▸ **Dataset entries**:
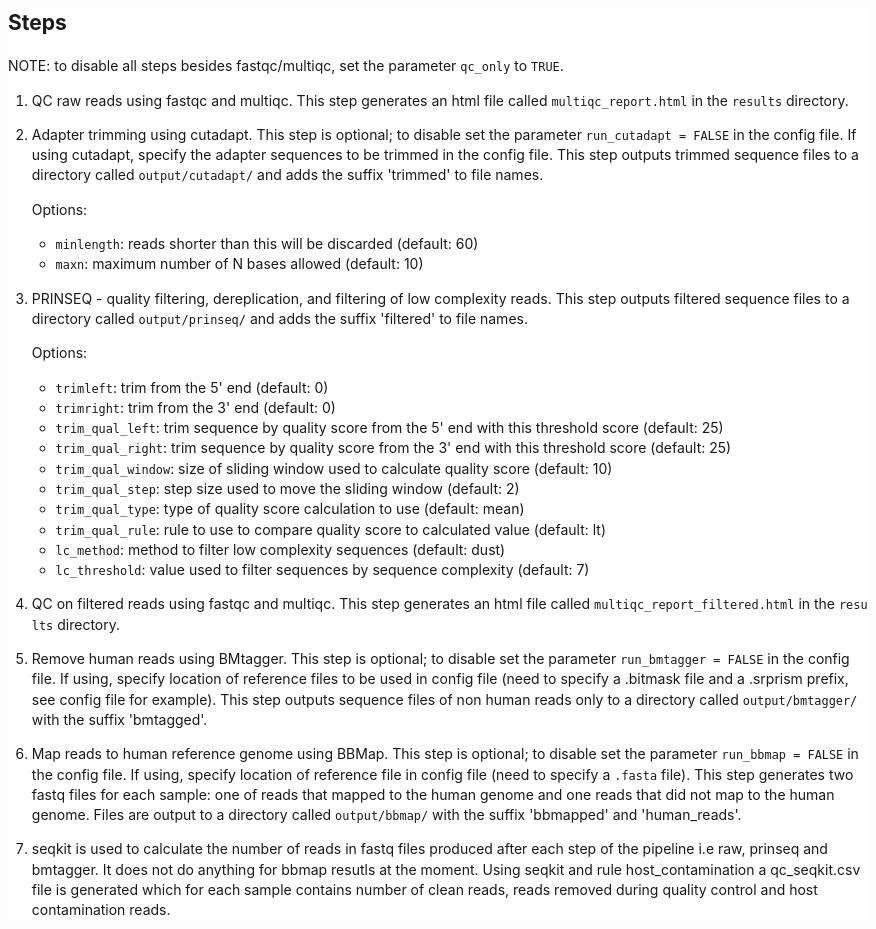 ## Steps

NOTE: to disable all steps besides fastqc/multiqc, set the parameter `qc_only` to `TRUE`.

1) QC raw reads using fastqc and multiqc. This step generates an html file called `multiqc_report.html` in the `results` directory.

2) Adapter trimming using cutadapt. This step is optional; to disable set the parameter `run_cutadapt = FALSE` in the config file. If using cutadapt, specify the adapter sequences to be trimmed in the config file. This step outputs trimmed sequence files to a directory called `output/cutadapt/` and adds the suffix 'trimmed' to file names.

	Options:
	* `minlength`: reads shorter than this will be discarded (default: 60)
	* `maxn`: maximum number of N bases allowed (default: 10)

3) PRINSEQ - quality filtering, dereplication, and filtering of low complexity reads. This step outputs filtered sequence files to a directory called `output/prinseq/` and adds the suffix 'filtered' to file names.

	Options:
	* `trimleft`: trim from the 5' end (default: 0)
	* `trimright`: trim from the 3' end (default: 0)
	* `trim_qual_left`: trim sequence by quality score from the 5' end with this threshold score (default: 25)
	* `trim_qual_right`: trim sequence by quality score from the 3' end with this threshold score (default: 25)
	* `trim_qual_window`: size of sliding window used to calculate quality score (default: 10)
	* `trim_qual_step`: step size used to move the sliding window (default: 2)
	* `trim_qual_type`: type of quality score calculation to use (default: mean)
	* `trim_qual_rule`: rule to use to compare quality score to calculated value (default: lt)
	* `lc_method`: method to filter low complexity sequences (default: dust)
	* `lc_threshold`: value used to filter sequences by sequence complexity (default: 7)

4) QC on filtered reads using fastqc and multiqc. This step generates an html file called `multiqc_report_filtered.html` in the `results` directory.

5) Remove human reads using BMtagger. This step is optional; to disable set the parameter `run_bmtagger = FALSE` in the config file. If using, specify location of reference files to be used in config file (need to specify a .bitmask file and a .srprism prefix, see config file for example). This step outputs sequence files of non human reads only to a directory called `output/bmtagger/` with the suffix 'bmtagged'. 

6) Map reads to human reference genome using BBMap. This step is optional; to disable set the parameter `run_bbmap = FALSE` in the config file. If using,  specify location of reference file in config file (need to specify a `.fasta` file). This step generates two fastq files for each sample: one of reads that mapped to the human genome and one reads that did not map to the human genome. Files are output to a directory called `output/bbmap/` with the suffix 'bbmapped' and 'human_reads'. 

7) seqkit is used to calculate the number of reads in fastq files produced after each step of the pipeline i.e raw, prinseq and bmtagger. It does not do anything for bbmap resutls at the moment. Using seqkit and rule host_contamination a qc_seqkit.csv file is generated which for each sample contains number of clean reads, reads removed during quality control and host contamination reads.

▸ **EXERCISE INSTRUCTIONS**:
Reproduce all the records verbatim, excluding images.

▸ **TASK RESPONSE**:
 ## Steps

NOTE: to disable all steps besides fastqc/multiqc, set the parameter `qc_only` to `TRUE`.

1) QC raw reads using fastqc and multiqc. This step generates an html file called `multiqc_report.html` in the `results` directory.

2) Adapter trimming using cutadapt. This step is optional; to disable set the parameter `run_cutadapt = FALSE` in the config file. If using cutadapt, specify the adapter sequences to be trimmed in the config file. This step outputs trimmed sequence files to a directory called `output/cutadapt/` and adds the suffix 'trimmed' to file names.

	Options:
	* `minlength`: reads shorter than this will be discarded (default: 60)
	* `maxn`: maximum number of N bases allowed (default: 10)

3) PRINSEQ - quality filtering, dereplication, and filtering of low complexity reads. This step outputs filtered sequence files to a directory called `output/prinseq/` and adds the suffix 'filtered' to file names.

	Options:
	* `trimleft`: trim from the 5' end (default: 0)
	* `trimright`: trim from the 3' end (default: 0)
	* `trim_qual_left`: trim sequence by quality score from the 5' end with this threshold score (default: 25)
	* `trim_qual_right`: trim sequence by quality score from the 3' end with this threshold score (default: 25)
	* `trim_qual_window`: size of sliding window used to calculate quality score (default: 10)
	* `trim_qual_step`: step size used to move the sliding window (default: 2)
	* `trim_qual_type`: type of quality score calculation to use (default: mean)
	* `trim_qual_rule`: rule to use to compare quality score to calculated value (default: lt)
	* `lc_method`: method to filter low complexity sequences (default: dust)
	* `lc_threshold`: value used to filter sequences by sequence complexity (default: 7)

4) QC on filtered reads using fastqc and multiqc. This step generates an html file called `multiqc_report_filtered.html` in the `results` directory.

5) Remove human reads using BMtagger. This step is optional; to disable set the parameter `run_bmtagger = FALSE` in the config file. If using, specify location of reference files to be used in config file (need to specify a .bitmask file and a .srprism prefix, see config file for example). This step outputs sequence files of non human reads only to a directory called `output/bmtagger/` with the suffix 'bmtagged'. 

6) Map reads to human reference genome using BBMap. This step is optional; to disable set the parameter `run_bbmap = FALSE` in the config file. If using,  specify location of reference file in config file (need to specify a `.fasta` file). This step generates two fastq files for each sample: one of reads that mapped to the human genome and one reads that did not map to the human genome. Files are output to a directory called `output/bbmap/` with the suffix 'bbmapped' and 'human_reads'. 

7) seqkit is used to calculate the number of reads in fastq files produced after each step of the pipeline i.e raw, prinseq and bmtagger. It does not do anything for bbmap resutls at the moment. Using seqkit and rule host_contamination a qc_seqkit.csv file is generated which for each sample contains number of clean reads, reads removed during quality control and host contamination reads.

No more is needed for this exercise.